L'histoire :
Le 7 mai 1930, des dizaines de femmes d'un certain âge, issues de différentes classes sociales, sont rassemblées sur un quai du port de New York. Elles s'apprêtent à participer à une croisière commémorative d'un mois organisée par l'US Army, qui les emmènera sur les tombes de leurs fils décédés sur les champs de batailles français, durant la première guerre mondiale. Après un discours solennel du maire, le paquebot largue les amarres. Durant la première semaine dédiée à la traversée de l'Atlantique, la bourrue Mrs Hartfield va croiser la richissime Mrs Vanderbilt ; et Jane Smith, qui accompagne sa maman très éprouvée par ce voyage mémoriel, va sympathiser avec la veuve de guerre Clara Throckmorton. Jane et Clara ont le même âge. Clara, qui ne quitte jamais son appareil photo, raconte à Jane sa relation complice avec feu son grand frère Alan, avant qu'il ne parte s'installer en France. Leurs jours passent. Entre les dîners en compagnie du capitaine et les visites organisées des salles des machines, les deux jeunes femmes observent leur petit monde à bord. Elles compatissent notamment avec Anna Platt, une mère visiblement perturbée. En effet, Mrs Platt a perdu son fils Tommy un mois après la mort de son mari, écrasé par un camionneur en sortant de chez eux. Après une cérémonie religieuse, un officier se met à leur disposition pour répondre à toutes les questions concernant la suite de leur voyage, et notamment désamorcer les inquiétudes sur les tombes et les cimetières...

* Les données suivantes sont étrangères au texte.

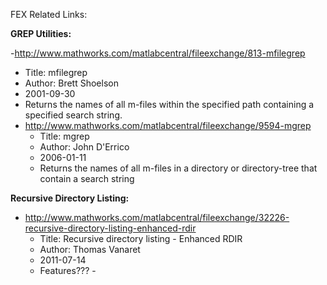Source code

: 
FEX Related Links:

**GREP Utilities:**

-http://www.mathworks.com/matlabcentral/fileexchange/813-mfilegrep
  - Title: mfilegrep
  - Author: Brett Shoelson
  - 2001-09-30
  - Returns the names of all m-files within the specified path containing a specified search string.
- http://www.mathworks.com/matlabcentral/fileexchange/9594-mgrep
  - Title: mgrep
  - Author: John D'Errico
  - 2006-01-11
  - Returns the names of all m-files in a directory or directory-tree that contain a search string

**Recursive Directory Listing:**

- http://www.mathworks.com/matlabcentral/fileexchange/32226-recursive-directory-listing-enhanced-rdir
  - Title: Recursive directory listing - Enhanced RDIR
  - Author: Thomas Vanaret
  - 2011-07-14
  - Features??? -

Ce qu'on en pense sur la planète BD :
La quatrième de couverture résume très exactement le sujet de ce one-shot de la collection Mirage (de Delcourt). Ici, Catherine Grive et Fred Bernard relatent une anecdote historique et mémorielle authentique : les pèlerinages organisés par le congrès américain dans les années 30, en faveur des mères et des femmes des soldats morts en Europe au cours de la première guerre mondiale. Plus de 116 000 ont en effet perdu la vie sur le vieux continent, et seuls les corps de la moitié d'entre eux ont été rapatriés aux USA. Étant donné la solennité du sujet, le scénario ne cherche aucun effet de manche, se bornant à retracer de manière factuelle ce voyage, étape après étape, essentiellement reconstruit à partir d'articles de journaux, de témoignages et d'un livre, The Gold Star Mother Pilgrimages of the 1930s (de John W.Graham). Découpée en chapitres, la narration lente et méthodique se véhicule à travers le personnage principal d'Anna Smith, qui accompagne sa mère sur la tombe de son frère Alan. On suit ses rencontres, son approche des différentes étapes du voyage, son regard sur d'autres mères éprouvées, sa bienveillance envers sa propre maman... Le résultat est instructif, à défaut d'être pleinement passionnant. La technique de dessin de Bernard – un trait de dessin simple, stylisé, rehaussé d'une colorisation aux crayons de couleurs – est volontairement limitée dans sa finition (« moderne », diront certains...). Ce parti-pris graphique n'empêche nullement une composition séquentielle et des choix de cadrages impeccables.